*** Available data ***
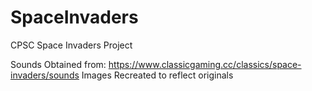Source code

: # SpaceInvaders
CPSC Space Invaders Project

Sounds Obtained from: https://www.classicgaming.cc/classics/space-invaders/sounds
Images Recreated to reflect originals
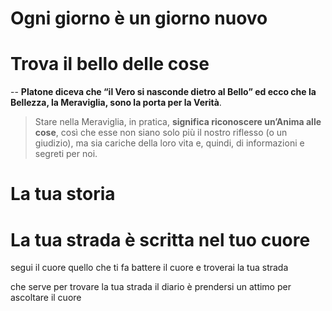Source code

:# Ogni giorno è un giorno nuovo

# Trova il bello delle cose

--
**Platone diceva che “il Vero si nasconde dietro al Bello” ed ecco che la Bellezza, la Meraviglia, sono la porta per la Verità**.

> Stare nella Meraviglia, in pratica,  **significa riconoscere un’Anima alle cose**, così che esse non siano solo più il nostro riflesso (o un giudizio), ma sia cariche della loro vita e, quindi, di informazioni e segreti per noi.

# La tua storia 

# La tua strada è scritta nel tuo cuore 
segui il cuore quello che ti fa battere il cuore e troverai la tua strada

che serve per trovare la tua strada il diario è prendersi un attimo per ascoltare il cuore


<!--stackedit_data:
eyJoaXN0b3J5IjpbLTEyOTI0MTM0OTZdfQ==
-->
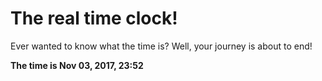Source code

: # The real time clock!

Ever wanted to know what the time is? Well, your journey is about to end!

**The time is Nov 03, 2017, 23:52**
*** End of Available data ***
*** Available data ***
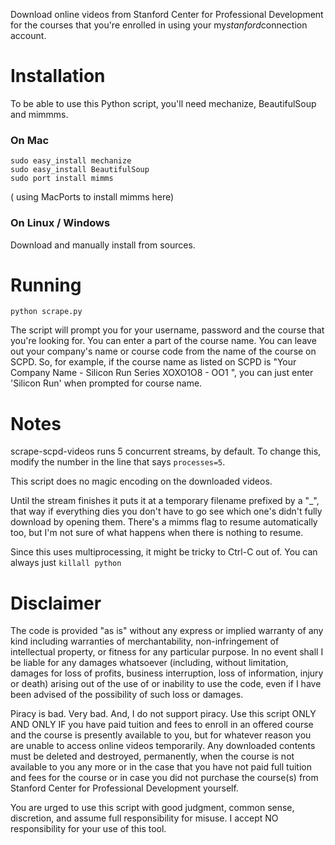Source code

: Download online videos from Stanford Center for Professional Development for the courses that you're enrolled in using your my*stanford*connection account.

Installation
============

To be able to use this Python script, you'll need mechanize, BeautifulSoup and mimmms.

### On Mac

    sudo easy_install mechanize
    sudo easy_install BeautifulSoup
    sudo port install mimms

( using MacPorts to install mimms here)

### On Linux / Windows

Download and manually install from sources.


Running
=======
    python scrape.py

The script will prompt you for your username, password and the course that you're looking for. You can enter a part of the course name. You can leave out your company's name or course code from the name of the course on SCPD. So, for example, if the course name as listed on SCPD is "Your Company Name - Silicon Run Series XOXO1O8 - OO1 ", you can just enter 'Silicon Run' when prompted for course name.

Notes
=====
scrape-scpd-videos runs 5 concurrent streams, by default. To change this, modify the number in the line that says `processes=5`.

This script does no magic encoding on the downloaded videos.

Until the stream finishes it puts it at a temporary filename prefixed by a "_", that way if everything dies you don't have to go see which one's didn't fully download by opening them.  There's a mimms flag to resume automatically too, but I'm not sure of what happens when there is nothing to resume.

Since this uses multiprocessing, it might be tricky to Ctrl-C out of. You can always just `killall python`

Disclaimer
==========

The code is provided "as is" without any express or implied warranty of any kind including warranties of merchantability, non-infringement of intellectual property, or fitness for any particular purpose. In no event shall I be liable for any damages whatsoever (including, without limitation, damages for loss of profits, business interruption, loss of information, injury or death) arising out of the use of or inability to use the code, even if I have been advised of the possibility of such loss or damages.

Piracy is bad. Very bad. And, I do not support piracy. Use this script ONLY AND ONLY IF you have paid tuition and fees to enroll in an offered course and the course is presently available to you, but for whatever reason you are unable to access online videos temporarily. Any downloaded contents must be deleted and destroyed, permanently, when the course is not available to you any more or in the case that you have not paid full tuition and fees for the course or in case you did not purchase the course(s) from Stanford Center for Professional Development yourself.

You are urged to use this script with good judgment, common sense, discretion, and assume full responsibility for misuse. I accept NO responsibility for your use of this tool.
*** End of Available data ***
Problem description:
No picture is to be printed. Output exactly the lines above from the line containing "Images Recreated to reflect originals" through the line containing "per la Verità**.".

Answer to this problem:
Images Recreated to reflect originals
Source code

:# Ogni giorno è un giorno nuovo

# Trova il bello delle cose

--
**Platone diceva che “il Vero si nasconde dietro al Bello” ed ecco che la Bellezza, la Meraviglia, sono la porta per la Verità**.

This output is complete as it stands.